* _To do_:
Provide only the number of lines in the records below that include "every".

[Records drawn from a dataset]
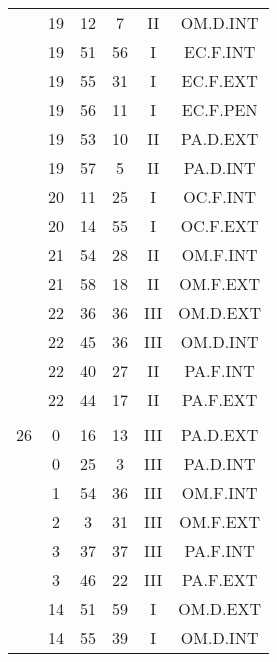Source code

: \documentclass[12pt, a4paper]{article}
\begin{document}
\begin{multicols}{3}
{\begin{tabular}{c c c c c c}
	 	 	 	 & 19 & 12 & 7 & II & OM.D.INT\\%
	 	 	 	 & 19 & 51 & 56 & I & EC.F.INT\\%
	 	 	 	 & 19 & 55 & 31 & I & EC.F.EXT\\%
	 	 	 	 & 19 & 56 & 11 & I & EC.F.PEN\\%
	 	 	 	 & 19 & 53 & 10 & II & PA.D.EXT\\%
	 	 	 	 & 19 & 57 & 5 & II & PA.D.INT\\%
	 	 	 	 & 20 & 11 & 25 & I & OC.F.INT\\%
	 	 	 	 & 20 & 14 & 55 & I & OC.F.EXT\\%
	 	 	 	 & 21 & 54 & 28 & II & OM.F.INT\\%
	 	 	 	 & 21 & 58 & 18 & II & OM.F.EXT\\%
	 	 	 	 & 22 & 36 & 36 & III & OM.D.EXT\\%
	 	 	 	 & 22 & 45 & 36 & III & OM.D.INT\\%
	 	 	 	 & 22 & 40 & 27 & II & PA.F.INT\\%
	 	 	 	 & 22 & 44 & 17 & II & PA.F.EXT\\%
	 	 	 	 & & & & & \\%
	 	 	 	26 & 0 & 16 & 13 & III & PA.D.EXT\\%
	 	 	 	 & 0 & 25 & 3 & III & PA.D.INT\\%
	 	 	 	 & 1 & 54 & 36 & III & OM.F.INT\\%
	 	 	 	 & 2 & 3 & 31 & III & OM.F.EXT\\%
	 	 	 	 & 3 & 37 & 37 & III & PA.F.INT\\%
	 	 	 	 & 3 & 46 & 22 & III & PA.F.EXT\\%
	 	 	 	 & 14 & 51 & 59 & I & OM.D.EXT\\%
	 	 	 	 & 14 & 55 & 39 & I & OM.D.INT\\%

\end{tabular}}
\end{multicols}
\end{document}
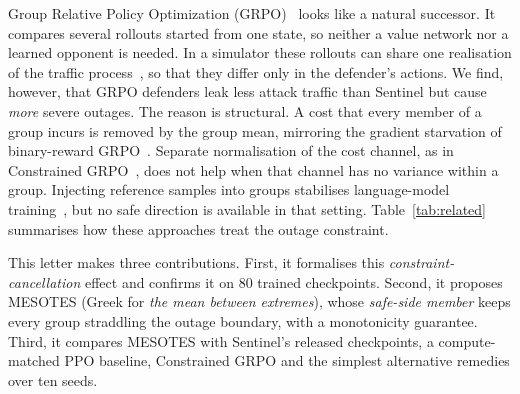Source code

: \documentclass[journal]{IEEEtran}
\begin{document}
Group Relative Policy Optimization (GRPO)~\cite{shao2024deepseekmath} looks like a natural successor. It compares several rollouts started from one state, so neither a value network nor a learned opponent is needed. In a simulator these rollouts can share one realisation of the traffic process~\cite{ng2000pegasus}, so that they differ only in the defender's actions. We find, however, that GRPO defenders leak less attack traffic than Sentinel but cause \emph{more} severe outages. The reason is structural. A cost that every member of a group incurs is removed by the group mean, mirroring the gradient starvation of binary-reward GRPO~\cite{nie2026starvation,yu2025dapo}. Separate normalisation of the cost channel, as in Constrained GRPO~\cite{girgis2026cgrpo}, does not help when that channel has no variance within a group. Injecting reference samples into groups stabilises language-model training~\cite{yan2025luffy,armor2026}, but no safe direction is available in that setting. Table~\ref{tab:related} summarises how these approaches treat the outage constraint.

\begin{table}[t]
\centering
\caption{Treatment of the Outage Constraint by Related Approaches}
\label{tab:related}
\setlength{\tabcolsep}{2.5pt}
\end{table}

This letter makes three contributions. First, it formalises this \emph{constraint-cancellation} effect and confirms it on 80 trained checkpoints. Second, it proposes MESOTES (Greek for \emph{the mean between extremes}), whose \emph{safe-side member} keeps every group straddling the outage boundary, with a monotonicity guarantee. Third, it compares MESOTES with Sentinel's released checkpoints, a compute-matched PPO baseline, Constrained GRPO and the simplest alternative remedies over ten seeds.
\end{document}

* _Response to this task_:
2